------ SUPPLIED DATA

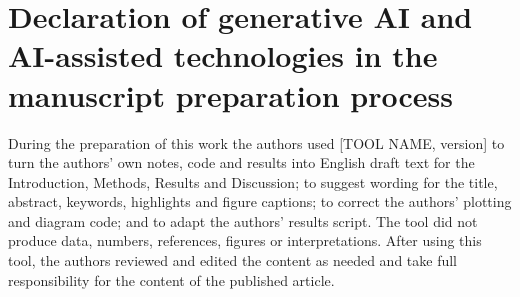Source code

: \documentclass[preprint,12pt]{elsarticle}   %
\begin{document}
\section*{Declaration of generative AI and AI-assisted technologies in the manuscript preparation process}
During the preparation of this work the authors used [TOOL NAME, version] to turn the authors'
own notes, code and results into English draft text for the Introduction, Methods, Results and
Discussion; to suggest wording for the title, abstract, keywords, highlights and figure captions;
to correct the authors' plotting and diagram code; and to adapt the authors' results script. The
tool did not produce data, numbers, references, figures or interpretations. After using this
tool, the authors reviewed and edited the content as needed and take full responsibility for the
content of the published article.



\end{document}
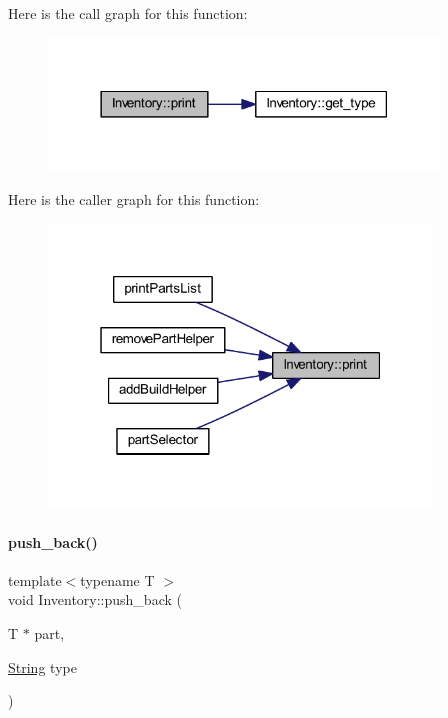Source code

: Here is the call graph for this function\+:
\nopagebreak
\begin{figure}[H]
\begin{center}
\leavevmode
\includegraphics[width=294pt]{class_inventory_ae141405ba9deea67f5c1be1850d136fe_cgraph}
\end{center}
\end{figure}
Here is the caller graph for this function\+:
\nopagebreak
\begin{figure}[H]
\begin{center}
\leavevmode
\includegraphics[width=289pt]{class_inventory_ae141405ba9deea67f5c1be1850d136fe_icgraph}
\end{center}
\end{figure}
\mbox{\label{class_inventory_a86dd14362d6cefb46d4e40667c44481c}} 
\paragraph{\texorpdfstring{push\_back()}{push\_back()}}
{\footnotesize\ttfamily template$<$typename T $>$ \\
void Inventory\+::push\+\_\+back (\begin{DoxyParamCaption}\item[{T $\ast$}]{part,  }\item[{\mbox{\hyperlink{class_string}{String}}}]{type }\end{DoxyParamCaption})}



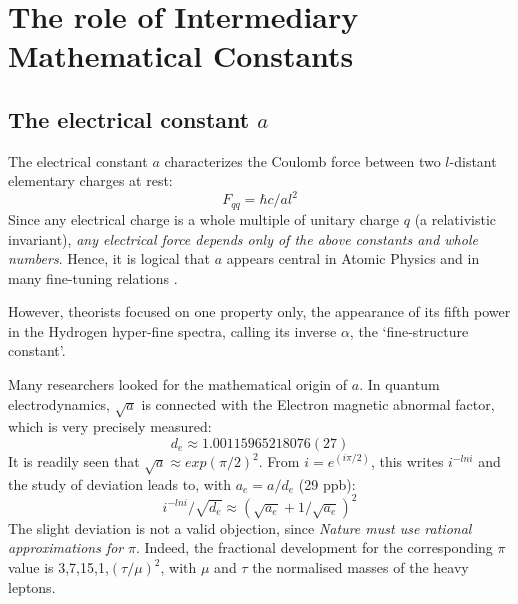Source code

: \documentclass[twoside,draft]{article}
\begin{document}
\begin{sloppypar}
\section{The role of Intermediary Mathematical Constants}

\subsection{The electrical constant $a$}
The electrical constant $a$ characterizes the Coulomb force between two $l$-distant elementary charges at rest:
\begin{equation}
F_{qq} =\hbar c/al^{2}    
\end{equation}
Since any electrical charge is a whole multiple of unitary charge $q$ (a relativistic invariant), \textit{any electrical force depends only of the above constants and whole numbers}. Hence, it is logical that $a$ appears central in Atomic Physics and in many fine-tuning relations \cite{Carr}.

However, theorists focused on one property only, the appearance of its fifth power in the Hydrogen hyper-fine spectra, calling its inverse $\alpha$, the `fine-structure constant'. 

Many researchers looked for the mathematical origin of $a$. In quantum electrodynamics, $\sqrt{a}$ is connected with the Electron magnetic abnormal factor, which is very precisely measured\cite{Tanabashi}: $$d_e \approx 1.00115965218076(27)$$
It is readily seen that $\sqrt{a} \approx exp(\pi /2)^2$. From $i = e^{(i\pi /2)}$, this writes $i^{-lni}$ and the study of deviation leads to, with $a_e = a/d_e$ (29 ppb):
\begin{equation}
i^{-lni}/\sqrt{d_e} \approx (\sqrt{a_e} + 1/\sqrt{a_e})^2    
\end{equation}
The slight deviation is not a valid objection, since \textit{Nature must use rational approximations for} $\pi$. Indeed, the fractional development for the corresponding $\pi$ value is 3,7,15,1,$(\tau/\mu)^2$, with $\mu$ and $\tau$ the normalised masses of the heavy leptons.


\end{sloppypar}
\end{document}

------------

→ AIM OF THE EXERCISE: Exactly as written, return each line above and leave the pictures behind.

→ ANSWER SECTION:
Source code

: \documentclass[preprint,12pt]{elsarticle}   %
\begin{document}
\section*{Declaration of generative AI and AI-assisted technologies in the manuscript preparation process}
During the preparation of this work the authors used [TOOL NAME, version] to turn the authors'
own notes, code and results into English draft text for the Introduction, Methods, Results and
Discussion; to suggest wording for the title, abstract, keywords, highlights and figure captions;
to correct the authors' plotting and diagram code; and to adapt the authors' results script. The
tool did not produce data, numbers, references, figures or interpretations. After using this
tool, the authors reviewed and edited the content as needed and take full responsibility for the
content of the published article.



\end{document}
Source code

: Here is the call graph for this function\+:
\nopagebreak
\begin{figure}[H]
\begin{center}
\leavevmode
\includegraphics[width=294pt]{class_inventory_ae141405ba9deea67f5c1be1850d136fe_cgraph}
\end{center}
\end{figure}
Here is the caller graph for this function\+:
\nopagebreak
\begin{figure}[H]
\begin{center}
\leavevmode
\includegraphics[width=289pt]{class_inventory_ae141405ba9deea67f5c1be1850d136fe_icgraph}
\end{center}
\end{figure}
\mbox{\label{class_inventory_a86dd14362d6cefb46d4e40667c44481c}} 
\paragraph{\texorpdfstring{push\_back()}{push\_back()}}
{\footnotesize\ttfamily template$<$typename T $>$ \\
void Inventory\+::push\+\_\+back (\begin{DoxyParamCaption}\item[{T $\ast$}]{part,  }\item[{\mbox{\hyperlink{class_string}{String}}}]{type }\end{DoxyParamCaption})}



Source code

: \documentclass[twoside,draft]{article}
\begin{document}
\begin{sloppypar}
\section{The role of Intermediary Mathematical Constants}

\subsection{The electrical constant $a$}
The electrical constant $a$ characterizes the Coulomb force between two $l$-distant elementary charges at rest:
\begin{equation}
F_{qq} =\hbar c/al^{2}    
\end{equation}
Since any electrical charge is a whole multiple of unitary charge $q$ (a relativistic invariant), \textit{any electrical force depends only of the above constants and whole numbers}. Hence, it is logical that $a$ appears central in Atomic Physics and in many fine-tuning relations \cite{Carr}.

However, theorists focused on one property only, the appearance of its fifth power in the Hydrogen hyper-fine spectra, calling its inverse $\alpha$, the `fine-structure constant'. 

Many researchers looked for the mathematical origin of $a$. In quantum electrodynamics, $\sqrt{a}$ is connected with the Electron magnetic abnormal factor, which is very precisely measured\cite{Tanabashi}: $$d_e \approx 1.00115965218076(27)$$
It is readily seen that $\sqrt{a} \approx exp(\pi /2)^2$. From $i = e^{(i\pi /2)}$, this writes $i^{-lni}$ and the study of deviation leads to, with $a_e = a/d_e$ (29 ppb):
\begin{equation}
i^{-lni}/\sqrt{d_e} \approx (\sqrt{a_e} + 1/\sqrt{a_e})^2    
\end{equation}
The slight deviation is not a valid objection, since \textit{Nature must use rational approximations for} $\pi$. Indeed, the fractional development for the corresponding $\pi$ value is 3,7,15,1,$(\tau/\mu)^2$, with $\mu$ and $\tau$ the normalised masses of the heavy leptons.


\end{sloppypar}
\end{document}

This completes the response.